The selectable criteria can also incorporate business rules. In one embodiment, software script written in a programming language, such as Python, can be used to evaluate a lead for business rule validation. For example, if an insurance provider is seeking potential automobile customers with less than stellar driving records, a script can be written which validates leads for drivers having not more than two driving under the influence (DUI) infractions. By way of another example, software script based criteria can be used to identify potential parking permits for a customer within a predefined distance from a geographic location and within a predefined price range.

Another predetermined criteria can be used to filter leads that represent existing customers or identify potential recipients of goods or services that have a preexisting relationship with the provider for goods or services. In one embodiment, a memory device identifying existing clients or existing relationships can be used to filter leads to minimize interference with these pre-existing relationships.

However, identification of a rejected lead is only one aspect of the disclosure. It is also important that a mechanism exists so that the lead provider does not receive compensation for a rejected lead.
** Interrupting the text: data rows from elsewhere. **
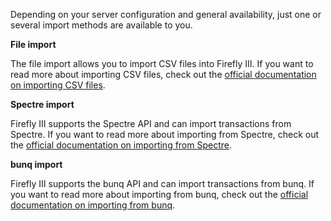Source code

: Depending on your server configuration and general availability, just one or several import methods are available to you.

**File import**

The file import allows you to import CSV files into Firefly III. If you want to read more about importing CSV files, check out the [official documentation on importing CSV files](https://docs.firefly-iii.org/importing-data/csv).

**Spectre import**

Firefly III supports the Spectre API and can import transactions from Spectre. If you want to read more about importing from Spectre, check out the [official documentation on importing from Spectre](https://docs.firefly-iii.org/importing-data/spectre).

**bunq import**

Firefly III supports the bunq API and can import transactions from bunq. If you want to read more about importing from bunq, check out the [official documentation on importing from bunq](https://docs.firefly-iii.org/importing-data/bunq).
In one embodiment, a message flows back up the pipeline 115 to the lead provider 105 informing them that the sales organization is not interested in the rejected lead and should not be billed for it. If the lead passes the filtering stage, it moves on to the next stage in the pipeline.

The 3rd stage is to distribute the lead to a sales representative or “agent” 120. This step may be bypassed if the provider specifies the intended recipient in the posted data; however, this is often not the case for large organizations with volume 20. This step may be bypassed if the provider specifies the intended recipient in the posted data; however, this is often not the case for large organizations with volume purchase programs. The process of distribution is two-fold; identification of qualified representatives and fair allocation of the leads to the qualified representatives. First, the system uses the data provided on the lead and the information contained in its “agent database” 125 (the format or storage medium of this database is irrelevant so long as it's electronic and queryable) to identify a list of one or more agents who qualify to receive the lead. In one embodiment, qualification can be determined by geographic region, product/line of business, licensing of the agent, and individual preferences including quantity limits. An example would be a lead for a fire insurance quote on a Spanish speaking man from Southern California. In order to qualify to receive this lead, the following criteria may be used: the agent must have an office in southern California, (within 30 miles of the applicant), be licensed to sell fire insurance in California and must speak Spanish or have a licensed staff person who does. Any agent not meeting this criteria or those that meet the criteria but are over their defined daily or weekly maximum (other maximum are also possible) would be excluded. In one embodiment, compliance with this criteria can be scored and all representatives whose cumulative score exceeds a predetermined threshold can be deemed to be “qualified” to receive the lead. If no representatives are deemed to be qualified, then the lead may be “rejected.” In such a case, a message flows back up the pipeline 128 and to the provider informing them that the sales organization is not interested in this lead and should not be billed for it. The criteria can be predetermined and be selectable as a function of the type of lead.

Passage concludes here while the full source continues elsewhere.